Dataset entries:
# # # # #
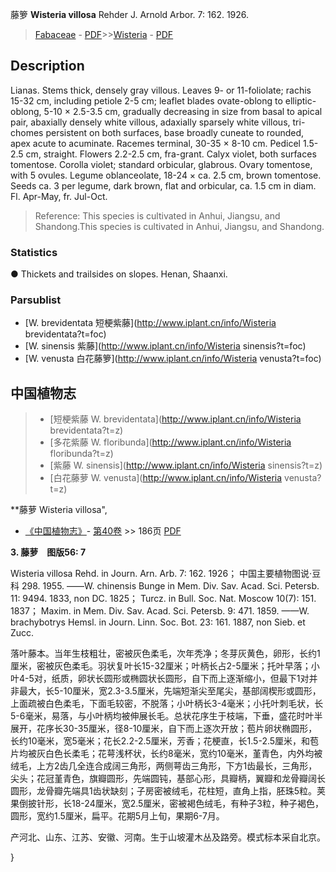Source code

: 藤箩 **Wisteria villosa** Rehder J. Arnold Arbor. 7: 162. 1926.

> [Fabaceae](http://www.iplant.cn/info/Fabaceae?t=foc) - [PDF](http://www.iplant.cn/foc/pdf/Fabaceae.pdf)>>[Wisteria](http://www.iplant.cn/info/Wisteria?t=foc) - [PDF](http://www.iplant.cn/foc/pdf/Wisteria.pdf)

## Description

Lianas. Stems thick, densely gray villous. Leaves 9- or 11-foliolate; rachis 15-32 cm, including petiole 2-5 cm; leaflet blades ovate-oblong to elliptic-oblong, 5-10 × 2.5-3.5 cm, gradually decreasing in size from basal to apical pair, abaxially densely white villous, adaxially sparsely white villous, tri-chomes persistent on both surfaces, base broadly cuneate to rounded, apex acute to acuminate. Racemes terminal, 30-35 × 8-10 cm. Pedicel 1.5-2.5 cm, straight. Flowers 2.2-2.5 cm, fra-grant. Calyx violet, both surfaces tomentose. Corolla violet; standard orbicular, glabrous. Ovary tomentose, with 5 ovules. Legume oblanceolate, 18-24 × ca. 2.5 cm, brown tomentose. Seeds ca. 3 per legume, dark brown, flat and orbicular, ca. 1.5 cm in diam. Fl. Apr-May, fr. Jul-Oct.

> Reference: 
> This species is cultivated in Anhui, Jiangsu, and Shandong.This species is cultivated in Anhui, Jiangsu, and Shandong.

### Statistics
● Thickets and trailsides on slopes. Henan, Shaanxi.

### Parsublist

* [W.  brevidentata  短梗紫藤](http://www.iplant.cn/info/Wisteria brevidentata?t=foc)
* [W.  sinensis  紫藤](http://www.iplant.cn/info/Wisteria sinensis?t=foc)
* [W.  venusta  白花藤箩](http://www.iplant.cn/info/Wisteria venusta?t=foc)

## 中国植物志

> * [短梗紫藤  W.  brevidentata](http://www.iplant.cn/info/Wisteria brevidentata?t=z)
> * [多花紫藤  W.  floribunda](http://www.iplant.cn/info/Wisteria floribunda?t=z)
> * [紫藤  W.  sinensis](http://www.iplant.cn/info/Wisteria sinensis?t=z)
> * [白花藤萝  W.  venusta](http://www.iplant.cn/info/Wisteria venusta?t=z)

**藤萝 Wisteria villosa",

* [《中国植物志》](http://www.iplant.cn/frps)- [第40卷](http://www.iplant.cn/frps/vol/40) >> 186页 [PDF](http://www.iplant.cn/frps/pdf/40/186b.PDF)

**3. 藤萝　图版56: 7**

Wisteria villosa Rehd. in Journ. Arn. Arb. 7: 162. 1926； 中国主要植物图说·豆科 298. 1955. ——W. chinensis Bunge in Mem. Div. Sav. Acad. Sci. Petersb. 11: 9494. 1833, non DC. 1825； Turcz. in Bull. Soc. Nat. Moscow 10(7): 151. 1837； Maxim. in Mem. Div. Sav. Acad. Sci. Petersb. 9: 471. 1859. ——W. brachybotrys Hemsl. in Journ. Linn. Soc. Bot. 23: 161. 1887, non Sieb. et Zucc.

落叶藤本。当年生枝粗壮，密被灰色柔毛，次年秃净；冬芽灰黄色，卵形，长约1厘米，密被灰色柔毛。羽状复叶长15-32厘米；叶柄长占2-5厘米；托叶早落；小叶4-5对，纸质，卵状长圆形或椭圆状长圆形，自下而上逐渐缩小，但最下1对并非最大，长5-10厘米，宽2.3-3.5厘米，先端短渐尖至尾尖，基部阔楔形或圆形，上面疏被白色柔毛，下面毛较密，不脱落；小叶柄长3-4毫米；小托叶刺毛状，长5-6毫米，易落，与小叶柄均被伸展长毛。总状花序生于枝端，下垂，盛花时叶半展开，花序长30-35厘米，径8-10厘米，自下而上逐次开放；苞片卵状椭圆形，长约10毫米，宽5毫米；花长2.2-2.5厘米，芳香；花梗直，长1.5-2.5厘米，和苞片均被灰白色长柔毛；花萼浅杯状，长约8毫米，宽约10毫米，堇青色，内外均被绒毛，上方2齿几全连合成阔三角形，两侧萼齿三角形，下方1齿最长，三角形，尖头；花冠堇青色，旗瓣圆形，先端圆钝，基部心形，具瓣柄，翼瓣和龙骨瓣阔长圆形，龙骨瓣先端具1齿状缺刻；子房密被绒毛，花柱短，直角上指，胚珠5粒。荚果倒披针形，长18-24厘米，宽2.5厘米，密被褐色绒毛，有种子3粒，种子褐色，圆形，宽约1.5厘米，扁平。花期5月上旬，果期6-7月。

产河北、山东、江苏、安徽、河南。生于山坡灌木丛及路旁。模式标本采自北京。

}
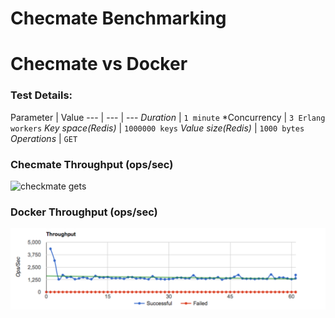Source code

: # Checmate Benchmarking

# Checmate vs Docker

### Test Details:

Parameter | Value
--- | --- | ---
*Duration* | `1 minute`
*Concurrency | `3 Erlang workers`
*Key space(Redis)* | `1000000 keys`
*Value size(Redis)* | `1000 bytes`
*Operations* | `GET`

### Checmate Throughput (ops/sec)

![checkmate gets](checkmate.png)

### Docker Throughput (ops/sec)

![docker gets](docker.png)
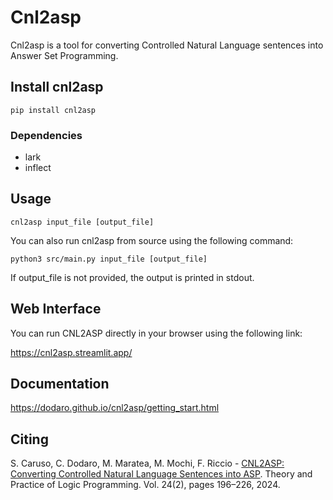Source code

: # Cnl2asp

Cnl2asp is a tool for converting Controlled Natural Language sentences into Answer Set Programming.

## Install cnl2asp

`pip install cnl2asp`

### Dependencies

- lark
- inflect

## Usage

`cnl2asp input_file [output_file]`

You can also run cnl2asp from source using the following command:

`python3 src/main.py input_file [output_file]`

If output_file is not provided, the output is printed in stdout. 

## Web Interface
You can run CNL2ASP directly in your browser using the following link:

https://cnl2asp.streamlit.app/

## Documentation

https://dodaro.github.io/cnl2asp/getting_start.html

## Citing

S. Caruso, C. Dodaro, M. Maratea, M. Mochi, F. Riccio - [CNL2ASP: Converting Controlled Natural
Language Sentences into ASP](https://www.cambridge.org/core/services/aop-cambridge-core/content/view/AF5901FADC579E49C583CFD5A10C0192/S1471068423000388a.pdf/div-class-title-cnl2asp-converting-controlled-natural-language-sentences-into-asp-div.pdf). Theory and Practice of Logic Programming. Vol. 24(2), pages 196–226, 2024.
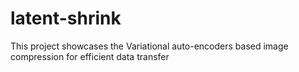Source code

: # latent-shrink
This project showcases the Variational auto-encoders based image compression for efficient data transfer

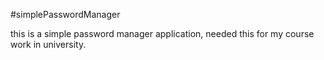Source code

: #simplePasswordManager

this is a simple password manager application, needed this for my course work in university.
# # # # #
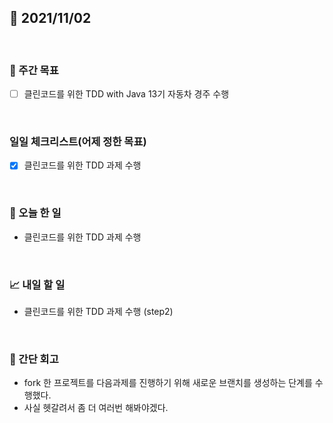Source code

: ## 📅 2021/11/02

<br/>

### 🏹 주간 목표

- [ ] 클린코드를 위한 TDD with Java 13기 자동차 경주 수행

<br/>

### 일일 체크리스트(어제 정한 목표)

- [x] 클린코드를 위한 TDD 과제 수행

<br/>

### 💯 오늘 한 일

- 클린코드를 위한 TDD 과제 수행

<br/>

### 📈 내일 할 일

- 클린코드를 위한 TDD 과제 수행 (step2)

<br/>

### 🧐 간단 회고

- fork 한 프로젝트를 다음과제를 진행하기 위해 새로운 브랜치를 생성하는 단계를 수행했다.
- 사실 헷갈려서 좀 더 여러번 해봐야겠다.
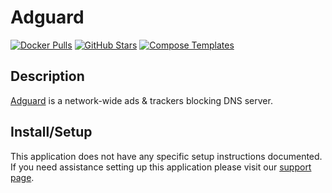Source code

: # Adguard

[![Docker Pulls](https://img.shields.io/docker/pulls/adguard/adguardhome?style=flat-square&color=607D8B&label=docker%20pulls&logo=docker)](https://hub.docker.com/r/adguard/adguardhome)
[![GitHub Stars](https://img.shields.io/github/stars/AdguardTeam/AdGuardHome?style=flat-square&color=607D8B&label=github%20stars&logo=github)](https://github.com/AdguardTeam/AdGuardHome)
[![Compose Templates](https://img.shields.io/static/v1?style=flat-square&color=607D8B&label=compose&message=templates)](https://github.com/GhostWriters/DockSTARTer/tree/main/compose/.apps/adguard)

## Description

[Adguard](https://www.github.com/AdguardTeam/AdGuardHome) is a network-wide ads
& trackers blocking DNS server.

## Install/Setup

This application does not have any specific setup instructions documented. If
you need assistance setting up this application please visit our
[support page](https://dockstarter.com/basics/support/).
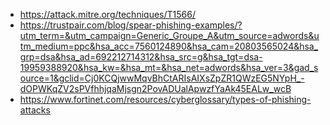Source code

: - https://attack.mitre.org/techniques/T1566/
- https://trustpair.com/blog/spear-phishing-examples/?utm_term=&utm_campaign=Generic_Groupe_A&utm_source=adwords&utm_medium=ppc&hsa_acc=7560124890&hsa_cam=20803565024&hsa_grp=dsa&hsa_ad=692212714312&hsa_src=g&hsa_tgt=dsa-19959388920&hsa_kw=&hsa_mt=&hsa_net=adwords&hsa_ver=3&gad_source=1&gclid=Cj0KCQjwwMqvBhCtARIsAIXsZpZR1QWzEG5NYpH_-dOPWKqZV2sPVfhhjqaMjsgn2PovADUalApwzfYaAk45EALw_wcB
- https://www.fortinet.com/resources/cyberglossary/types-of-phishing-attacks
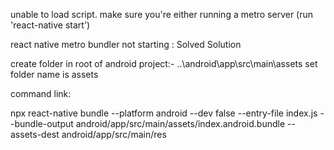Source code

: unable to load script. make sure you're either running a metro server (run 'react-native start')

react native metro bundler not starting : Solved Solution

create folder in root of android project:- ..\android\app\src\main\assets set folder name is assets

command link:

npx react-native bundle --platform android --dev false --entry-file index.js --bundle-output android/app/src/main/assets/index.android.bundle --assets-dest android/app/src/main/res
# # # # #
Once the line with "## Install/Setup" is found above, print it and every line after it through the line with "(run 'react-native start')", exactly. Pictures stay out.

▶ [RESULT OF THE EXERCISE]
## Install/Setup

This application does not have any specific setup instructions documented. If
you need assistance setting up this application please visit our
[support page](https://dockstarter.com/basics/support/).
Source code

: - https://attack.mitre.org/techniques/T1566/
- https://trustpair.com/blog/spear-phishing-examples/?utm_term=&utm_campaign=Generic_Groupe_A&utm_source=adwords&utm_medium=ppc&hsa_acc=7560124890&hsa_cam=20803565024&hsa_grp=dsa&hsa_ad=692212714312&hsa_src=g&hsa_tgt=dsa-19959388920&hsa_kw=&hsa_mt=&hsa_net=adwords&hsa_ver=3&gad_source=1&gclid=Cj0KCQjwwMqvBhCtARIsAIXsZpZR1QWzEG5NYpH_-dOPWKqZV2sPVfhhjqaMjsgn2PovADUalApwzfYaAk45EALw_wcB
- https://www.fortinet.com/resources/cyberglossary/types-of-phishing-attacks
Source code

: unable to load script. make sure you're either running a metro server (run 'react-native start')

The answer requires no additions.